### [Problem]
Please return every line of the records that contains the word "можно".

Dataset extract below:

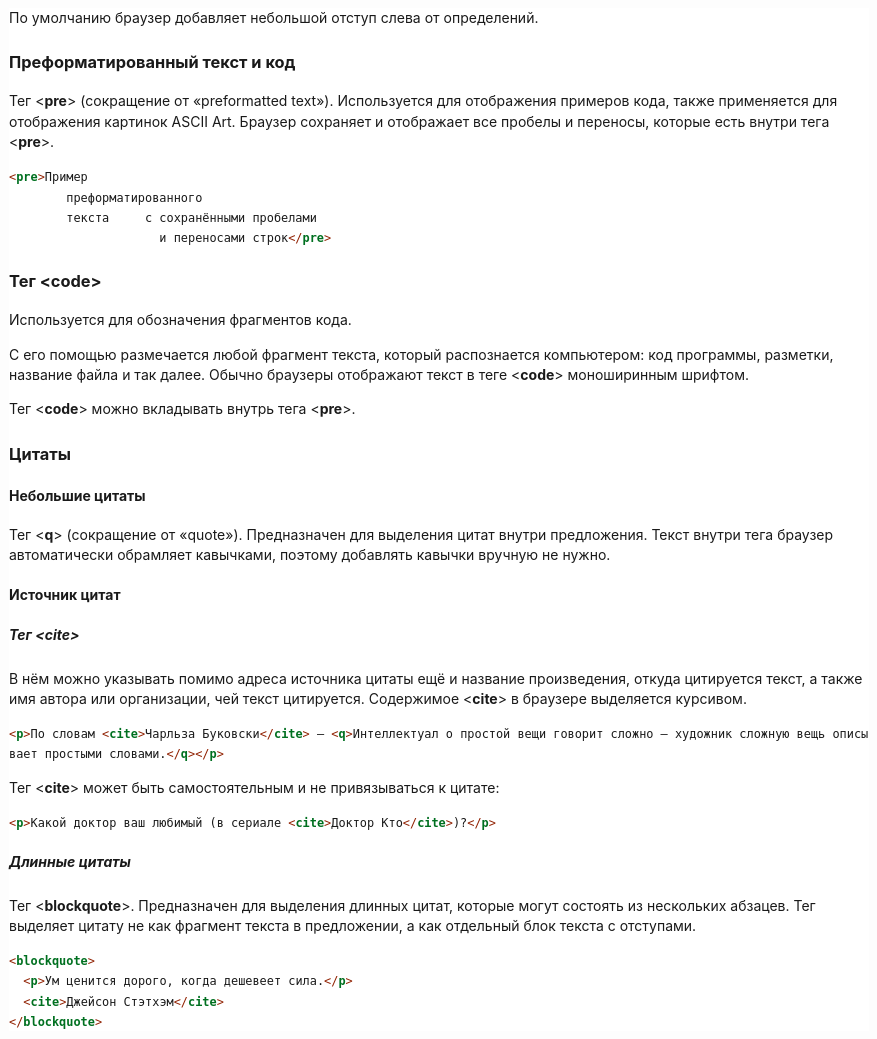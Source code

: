 По умолчанию браузер добавляет небольшой отступ слева от определений.

### Преформатированный текст и код
Тег <**pre**> (сокращение от «preformatted text»). Используется для отображения примеров кода, также применяется для отображения картинок ASCII Art. Браузер сохраняет и отображает все пробелы и переносы, которые есть внутри тега <**pre**>.

```html
<pre>Пример
        преформатированного
        текста     с сохранёнными пробелами
                     и переносами строк</pre>
```


### Тег <**code**>
Используется для обозначения фрагментов кода.

С его помощью размечается любой фрагмент текста, который распознается компьютером: код программы, разметки, название файла и так далее. Обычно браузеры отображают текст в теге <**code**> моноширинным шрифтом.

Тег <**code**> можно вкладывать внутрь тега <**pre**>.

### Цитаты
#### Небольшие цитаты
Тег <**q**> (сокращение от «quote»). Предназначен для выделения цитат внутри предложения. Текст внутри тега браузер автоматически обрамляет кавычками, поэтому добавлять кавычки вручную не нужно.

#### Источник цитат
##### Тег <**cite**>
В нём можно указывать помимо адреса источника цитаты ещё и название произведения, откуда цитируется текст, а также имя автора или организации, чей текст цитируется. Содержимое <**cite**> в браузере выделяется курсивом.

```html
<p>По словам <cite>Чарльза Буковски</cite> — <q>Интеллектуал о простой вещи говорит сложно — художник сложную вещь описывает простыми словами.</q></p>
```

Тег <**cite**> может быть самостоятельным и не привязываться к цитате:

```html
<p>Какой доктор ваш любимый (в сериале <cite>Доктор Кто</cite>)?</p>
```

##### Длинные цитаты
Тег <**blockquote**>. Предназначен для выделения длинных цитат, которые могут состоять из нескольких абзацев. Тег выделяет цитату не как фрагмент текста в предложении, а как отдельный блок текста с отступами.

```html
<blockquote>
  <p>Ум ценится дорого, когда дешевеет сила.</p>
  <cite>Джейсон Стэтхэм</cite>
</blockquote>
```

End of Dataset extract.

### [Completed exercise]
Тег <**code**> можно вкладывать внутрь тега <**pre**>.
В нём можно указывать помимо адреса источника цитаты ещё и название произведения, откуда цитируется текст, а также имя автора или организации, чей текст цитируется. Содержимое <**cite**> в браузере выделяется курсивом.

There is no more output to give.